To gather evidence about what was needed to be done to restore the grandeur of the hotel, the landlord team commissioned a study in December 1993.  The inspection proved difficult, the lawsuit notes, because management wouldn’t let the inspectors freely examine the whole building.

What they did find, the suit says, was “an establishment that could no longer claim its place as one of the city’s premier hotels,” certainly not the glittering hostelerie it was on the night in 1959 when Queen Elizabeth II and Prince Philip stayed in the Sapphire Suite, set out with linen and hand towels identical to those in Buckingham Palace.

In the public dining rooms, inspectors found china had been replaced by Corelle dinnerware of “a nondescript pattern.”  Standard stemware was used in place of “the etched glassware that once was one of the hotel’s trademarks.”

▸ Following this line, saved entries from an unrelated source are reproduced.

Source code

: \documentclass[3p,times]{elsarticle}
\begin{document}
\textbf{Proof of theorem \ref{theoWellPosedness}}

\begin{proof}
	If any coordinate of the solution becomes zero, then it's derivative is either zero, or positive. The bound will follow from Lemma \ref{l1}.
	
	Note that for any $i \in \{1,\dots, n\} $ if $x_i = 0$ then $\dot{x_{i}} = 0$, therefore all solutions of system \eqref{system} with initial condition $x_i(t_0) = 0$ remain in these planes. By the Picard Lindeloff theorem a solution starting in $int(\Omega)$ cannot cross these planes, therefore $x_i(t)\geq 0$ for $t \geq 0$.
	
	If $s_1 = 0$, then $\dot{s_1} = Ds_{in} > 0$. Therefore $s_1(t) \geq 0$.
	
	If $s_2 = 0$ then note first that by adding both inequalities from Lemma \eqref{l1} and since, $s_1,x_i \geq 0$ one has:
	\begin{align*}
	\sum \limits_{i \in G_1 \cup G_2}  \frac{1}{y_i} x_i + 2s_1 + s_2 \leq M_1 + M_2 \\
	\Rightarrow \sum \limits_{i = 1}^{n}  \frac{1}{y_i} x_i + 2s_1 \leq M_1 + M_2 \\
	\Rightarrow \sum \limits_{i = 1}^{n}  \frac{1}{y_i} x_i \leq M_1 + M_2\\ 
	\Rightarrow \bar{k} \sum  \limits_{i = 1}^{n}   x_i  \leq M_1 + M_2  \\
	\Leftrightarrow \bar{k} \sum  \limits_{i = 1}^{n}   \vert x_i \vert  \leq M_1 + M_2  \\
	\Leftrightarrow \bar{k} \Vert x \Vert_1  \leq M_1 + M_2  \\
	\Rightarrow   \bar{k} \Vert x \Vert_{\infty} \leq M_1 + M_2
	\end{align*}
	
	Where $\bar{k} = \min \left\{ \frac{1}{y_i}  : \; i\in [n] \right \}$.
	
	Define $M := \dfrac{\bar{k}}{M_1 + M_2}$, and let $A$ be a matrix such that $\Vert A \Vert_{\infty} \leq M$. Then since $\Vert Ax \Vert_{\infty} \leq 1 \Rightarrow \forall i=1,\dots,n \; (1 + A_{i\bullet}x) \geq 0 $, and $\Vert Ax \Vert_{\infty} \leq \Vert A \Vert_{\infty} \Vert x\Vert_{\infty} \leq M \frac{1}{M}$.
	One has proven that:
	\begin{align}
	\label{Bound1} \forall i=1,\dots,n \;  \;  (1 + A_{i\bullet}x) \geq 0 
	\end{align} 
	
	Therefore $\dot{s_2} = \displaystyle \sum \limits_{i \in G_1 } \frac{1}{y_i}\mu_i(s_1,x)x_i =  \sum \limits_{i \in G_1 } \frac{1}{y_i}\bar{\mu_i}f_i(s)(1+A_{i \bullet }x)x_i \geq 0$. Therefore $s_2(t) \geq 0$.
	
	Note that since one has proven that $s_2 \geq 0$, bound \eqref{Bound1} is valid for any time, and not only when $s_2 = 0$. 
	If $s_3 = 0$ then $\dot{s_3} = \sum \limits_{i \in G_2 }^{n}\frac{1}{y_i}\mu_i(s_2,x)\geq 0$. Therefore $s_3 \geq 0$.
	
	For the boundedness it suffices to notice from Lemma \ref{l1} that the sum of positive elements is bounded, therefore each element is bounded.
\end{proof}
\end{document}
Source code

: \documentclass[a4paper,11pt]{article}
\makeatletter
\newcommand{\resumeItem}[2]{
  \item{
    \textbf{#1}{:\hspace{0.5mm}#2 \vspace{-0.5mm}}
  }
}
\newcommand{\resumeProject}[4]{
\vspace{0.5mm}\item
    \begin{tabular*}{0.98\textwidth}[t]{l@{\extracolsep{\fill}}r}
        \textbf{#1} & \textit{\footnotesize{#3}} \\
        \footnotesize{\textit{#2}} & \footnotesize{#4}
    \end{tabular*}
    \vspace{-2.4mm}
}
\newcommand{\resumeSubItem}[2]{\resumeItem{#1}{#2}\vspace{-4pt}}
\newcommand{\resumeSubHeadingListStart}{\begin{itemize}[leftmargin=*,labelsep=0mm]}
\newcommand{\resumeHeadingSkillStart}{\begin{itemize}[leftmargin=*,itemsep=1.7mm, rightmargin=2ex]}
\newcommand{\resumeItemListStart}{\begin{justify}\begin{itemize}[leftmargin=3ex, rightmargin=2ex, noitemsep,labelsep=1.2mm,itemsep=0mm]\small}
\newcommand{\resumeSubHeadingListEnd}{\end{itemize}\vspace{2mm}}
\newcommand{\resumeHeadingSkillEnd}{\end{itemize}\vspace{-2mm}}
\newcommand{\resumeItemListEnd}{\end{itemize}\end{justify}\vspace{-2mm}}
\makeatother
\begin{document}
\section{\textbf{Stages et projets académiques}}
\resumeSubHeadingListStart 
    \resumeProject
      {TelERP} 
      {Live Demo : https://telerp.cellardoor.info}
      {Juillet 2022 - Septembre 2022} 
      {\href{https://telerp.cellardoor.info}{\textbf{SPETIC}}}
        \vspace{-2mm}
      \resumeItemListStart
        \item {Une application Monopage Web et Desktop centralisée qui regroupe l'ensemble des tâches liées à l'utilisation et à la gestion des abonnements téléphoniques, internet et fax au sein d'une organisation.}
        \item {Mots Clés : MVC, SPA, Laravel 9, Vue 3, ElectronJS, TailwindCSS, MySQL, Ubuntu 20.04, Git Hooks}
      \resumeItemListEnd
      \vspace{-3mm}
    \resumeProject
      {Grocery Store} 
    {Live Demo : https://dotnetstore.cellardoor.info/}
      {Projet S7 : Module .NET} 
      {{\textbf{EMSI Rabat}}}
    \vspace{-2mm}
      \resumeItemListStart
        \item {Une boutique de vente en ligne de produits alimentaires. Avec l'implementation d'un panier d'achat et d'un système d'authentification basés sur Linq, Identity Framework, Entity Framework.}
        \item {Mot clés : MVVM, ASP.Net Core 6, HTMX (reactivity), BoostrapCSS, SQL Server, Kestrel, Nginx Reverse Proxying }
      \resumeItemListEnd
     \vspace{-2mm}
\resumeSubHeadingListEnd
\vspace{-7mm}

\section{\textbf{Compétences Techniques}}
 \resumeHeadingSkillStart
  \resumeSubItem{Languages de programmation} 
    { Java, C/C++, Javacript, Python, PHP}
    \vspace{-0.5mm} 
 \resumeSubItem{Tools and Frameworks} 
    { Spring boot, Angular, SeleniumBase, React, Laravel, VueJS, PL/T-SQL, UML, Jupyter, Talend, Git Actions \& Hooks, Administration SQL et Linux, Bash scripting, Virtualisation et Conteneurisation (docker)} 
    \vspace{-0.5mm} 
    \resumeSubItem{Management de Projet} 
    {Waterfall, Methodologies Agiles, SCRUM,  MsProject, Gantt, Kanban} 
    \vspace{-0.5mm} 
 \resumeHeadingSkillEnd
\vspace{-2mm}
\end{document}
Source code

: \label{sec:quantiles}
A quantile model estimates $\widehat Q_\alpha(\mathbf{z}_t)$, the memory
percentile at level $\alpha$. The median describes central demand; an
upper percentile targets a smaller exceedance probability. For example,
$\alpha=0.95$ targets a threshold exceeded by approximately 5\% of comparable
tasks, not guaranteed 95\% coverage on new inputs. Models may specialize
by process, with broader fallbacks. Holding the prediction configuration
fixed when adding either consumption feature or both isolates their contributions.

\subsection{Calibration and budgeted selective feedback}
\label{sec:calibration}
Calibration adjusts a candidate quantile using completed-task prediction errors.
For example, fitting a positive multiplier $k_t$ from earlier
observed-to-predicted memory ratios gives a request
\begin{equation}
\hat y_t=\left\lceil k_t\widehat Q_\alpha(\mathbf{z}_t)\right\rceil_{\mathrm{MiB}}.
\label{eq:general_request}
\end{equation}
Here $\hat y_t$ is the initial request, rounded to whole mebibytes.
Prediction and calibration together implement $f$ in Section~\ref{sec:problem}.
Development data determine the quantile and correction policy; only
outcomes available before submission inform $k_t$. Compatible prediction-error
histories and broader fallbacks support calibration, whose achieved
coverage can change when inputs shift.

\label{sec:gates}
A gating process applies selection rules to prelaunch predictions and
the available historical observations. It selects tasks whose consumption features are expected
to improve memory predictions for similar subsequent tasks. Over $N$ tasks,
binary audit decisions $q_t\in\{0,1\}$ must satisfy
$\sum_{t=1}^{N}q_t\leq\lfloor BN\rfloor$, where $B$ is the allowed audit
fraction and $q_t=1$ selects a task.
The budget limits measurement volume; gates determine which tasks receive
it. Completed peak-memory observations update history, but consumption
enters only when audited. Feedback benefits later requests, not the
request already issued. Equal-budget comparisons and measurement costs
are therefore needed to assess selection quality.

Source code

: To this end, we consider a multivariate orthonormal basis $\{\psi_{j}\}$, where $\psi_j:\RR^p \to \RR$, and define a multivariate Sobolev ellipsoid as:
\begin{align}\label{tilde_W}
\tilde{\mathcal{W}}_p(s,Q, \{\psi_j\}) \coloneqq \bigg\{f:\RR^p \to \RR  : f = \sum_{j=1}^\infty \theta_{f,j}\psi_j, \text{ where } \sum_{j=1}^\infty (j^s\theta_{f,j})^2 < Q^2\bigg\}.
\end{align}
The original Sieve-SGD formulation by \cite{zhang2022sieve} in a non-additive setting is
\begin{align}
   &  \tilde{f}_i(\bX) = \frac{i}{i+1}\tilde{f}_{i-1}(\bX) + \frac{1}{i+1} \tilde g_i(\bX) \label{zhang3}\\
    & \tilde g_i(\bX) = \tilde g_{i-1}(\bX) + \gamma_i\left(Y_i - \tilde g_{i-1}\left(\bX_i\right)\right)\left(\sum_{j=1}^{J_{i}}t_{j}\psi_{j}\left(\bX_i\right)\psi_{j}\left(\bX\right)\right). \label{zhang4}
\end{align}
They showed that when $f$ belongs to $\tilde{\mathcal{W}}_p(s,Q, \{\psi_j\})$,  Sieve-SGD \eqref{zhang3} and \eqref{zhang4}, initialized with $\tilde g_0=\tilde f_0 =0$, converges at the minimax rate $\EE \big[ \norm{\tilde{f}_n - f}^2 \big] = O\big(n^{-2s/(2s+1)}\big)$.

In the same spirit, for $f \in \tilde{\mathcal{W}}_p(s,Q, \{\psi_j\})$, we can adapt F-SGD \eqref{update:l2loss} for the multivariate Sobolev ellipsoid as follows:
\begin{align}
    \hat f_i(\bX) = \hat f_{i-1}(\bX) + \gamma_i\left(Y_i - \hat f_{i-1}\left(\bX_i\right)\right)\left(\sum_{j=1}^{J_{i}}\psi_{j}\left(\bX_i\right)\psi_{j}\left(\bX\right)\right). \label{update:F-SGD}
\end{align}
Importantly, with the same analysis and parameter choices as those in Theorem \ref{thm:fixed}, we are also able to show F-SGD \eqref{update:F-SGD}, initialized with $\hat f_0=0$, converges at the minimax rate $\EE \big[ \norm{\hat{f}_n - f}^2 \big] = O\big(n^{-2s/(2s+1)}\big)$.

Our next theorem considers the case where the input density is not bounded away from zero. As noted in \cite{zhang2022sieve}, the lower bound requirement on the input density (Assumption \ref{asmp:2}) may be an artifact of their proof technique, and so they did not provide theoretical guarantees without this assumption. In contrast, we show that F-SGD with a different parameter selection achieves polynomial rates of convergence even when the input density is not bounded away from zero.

Corridor carpets were worn, the suit claims.  In some rooms, refrigerators allegedly were dirty and in need of defrosting.  Mini-bar doors reportedly were shut with duct tape, and some bathrooms were dirty, with the tile stained with mildew.

The estimated cost of renovating the building - a burden the suit says is the responsibility of the operators - has been placed at between $22 million and $26 million.  The suit also alleges that the landlord is owed more than $360,000 in rent and asks that the lease agreement with the hotel’s operators be severed.

It’s still a great place, but someone with imagination could do wonders,” observed one neighbor.  “You could put an atrium over the ballroom - and a garden on the roof.  It’s got such a wonderful view.”